Séminaire de Statistique et Optimisation

Integrating physics deductive biases into representation learning for the semantic segmentation of hyperspectral images

par Romain Thoreau (CNES)

Europe/Paris
Salle K. Johnson, 1er étage (1R3)

Salle K. Johnson, 1er étage

1R3

Description

        Airborne hyperspectral imaging has great potential for the land cover mapping of large urban areas. As much as artificial impermeable surfaces impact watershed hydrology (particularly droughts and floods), urban heat island effects and soil carbon uptake, providing public authorities with detailed land cover maps is a key issue to mitigate the effects of urban sprawl.

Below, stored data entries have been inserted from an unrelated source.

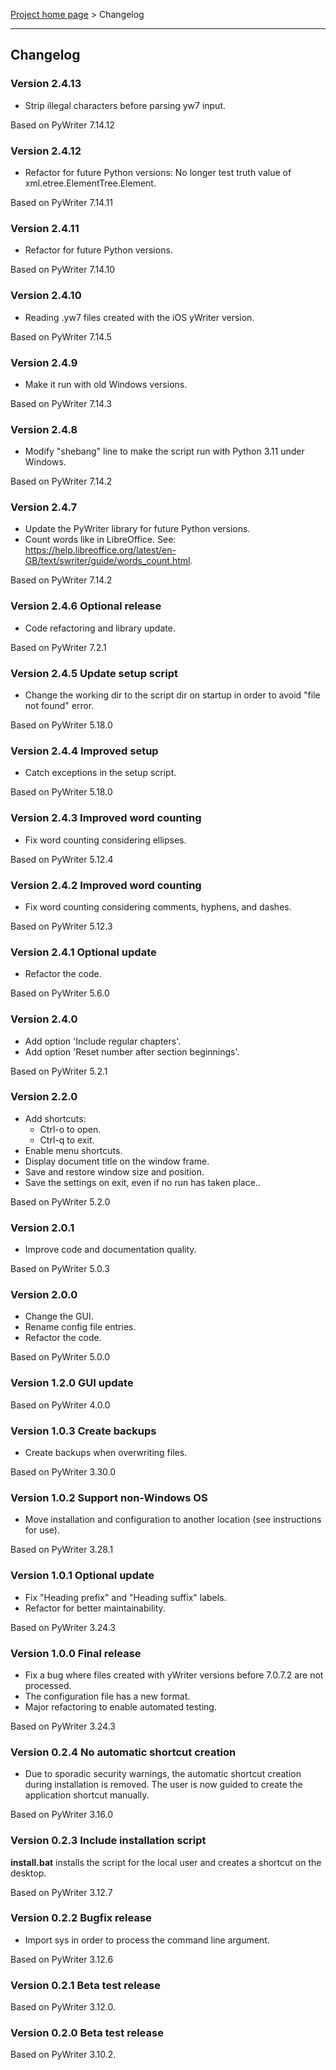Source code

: [Project home page](index) > Changelog

------------------------------------------------------------------------

## Changelog


### Version 2.4.13

- Strip illegal characters before parsing yw7 input.

Based on PyWriter 7.14.12

### Version 2.4.12

- Refactor for future Python versions: No longer test truth value of
xml.etree.ElementTree.Element.

Based on PyWriter 7.14.11

### Version 2.4.11

- Refactor for future Python versions.

Based on PyWriter 7.14.10

### Version 2.4.10

- Reading .yw7 files created with the iOS yWriter version.

Based on PyWriter 7.14.5

### Version 2.4.9

- Make it run with old Windows versions.

Based on PyWriter 7.14.3

### Version 2.4.8

- Modify "shebang" line to make the script run with Python 3.11 under Windows.

Based on PyWriter 7.14.2

### Version 2.4.7

- Update the PyWriter library for future Python versions.
- Count words like in LibreOffice. See: https://help.libreoffice.org/latest/en-GB/text/swriter/guide/words_count.html.

Based on PyWriter 7.14.2

### Version 2.4.6 Optional release

- Code refactoring and library update.

Based on PyWriter 7.2.1

### Version 2.4.5 Update setup script

- Change the working dir to the script dir on startup in order to avoid "file not found" error.

Based on PyWriter 5.18.0

### Version 2.4.4 Improved setup

- Catch exceptions in the setup script.

Based on PyWriter 5.18.0

### Version 2.4.3 Improved word counting

- Fix word counting considering ellipses.

Based on PyWriter 5.12.4

### Version 2.4.2 Improved word counting

- Fix word counting considering comments, hyphens, and dashes.

Based on PyWriter 5.12.3

### Version 2.4.1 Optional update

- Refactor the code.

Based on PyWriter 5.6.0

### Version 2.4.0

- Add option 'Include regular chapters'.
- Add option 'Reset number after section beginnings'.

Based on PyWriter 5.2.1

### Version 2.2.0

- Add shortcuts:
    - Ctrl-o to open.
    - Ctrl-q to exit.
- Enable menu shortcuts.
- Display document title on the window frame.
- Save and restore window size and position.
- Save the settings on exit, even if no run has taken place..

Based on PyWriter 5.2.0

### Version 2.0.1

- Improve code and documentation quality.

Based on PyWriter 5.0.3

### Version 2.0.0

- Change the GUI.
- Rename config file entries.
- Refactor the code.

Based on PyWriter 5.0.0

### Version 1.2.0 GUI update

Based on PyWriter  4.0.0

### Version 1.0.3 Create backups

- Create backups when overwriting files.

Based on PyWriter 3.30.0

### Version 1.0.2 Support non-Windows OS

- Move installation and configuration to another location (see instructions for use).

Based on PyWriter 3.28.1

### Version 1.0.1 Optional update

- Fix "Heading prefix" and "Heading suffix" labels.
- Refactor for better maintainability.

Based on PyWriter 3.24.3

### Version 1.0.0 Final release

- Fix a bug where files created with yWriter versions before 7.0.7.2 are not processed.
- The configuration file has a new format.
- Major refactoring to enable automated testing.

Based on PyWriter 3.24.3

### Version 0.2.4 No automatic shortcut creation

- Due to sporadic security warnings, the automatic shortcut creation during installation is removed. The user is now guided to create the application shortcut manually.  

Based on PyWriter 3.16.0

### Version 0.2.3 Include installation script

**install.bat** installs the script for the local user and creates a 
shortcut on the desktop.

Based on PyWriter 3.12.7

### Version 0.2.2 Bugfix release

- Import sys in order to process the command line argument.

Based on PyWriter 3.12.6

### Version 0.2.1 Beta test release 

Based on PyWriter 3.12.0.

### Version 0.2.0 Beta test release 

Based on PyWriter 3.10.2.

However, the use of state-of-the-art machine learning algorithms to automatically map the land cover has been dramatically limited by the scarcity of training data (prohibitively expensive to acquire through field campaigns) with respect to the diversity of ground materials and to their large spectral intra-class variability. Therefore, we investigate in this work the introduction of deductive biases derived from a priori physical knowledge into representation learning in order to improve the generalizability of classification models in a weakly supervised regime. Precisely, we integrate into a latent generative model physical layers that deterministically model some of the true underlying factors of variation of the data. We discuss the benefits of our method through numerical experiments on simulated and real data sets in terms of classification accuracy, interpretability and disentanglement.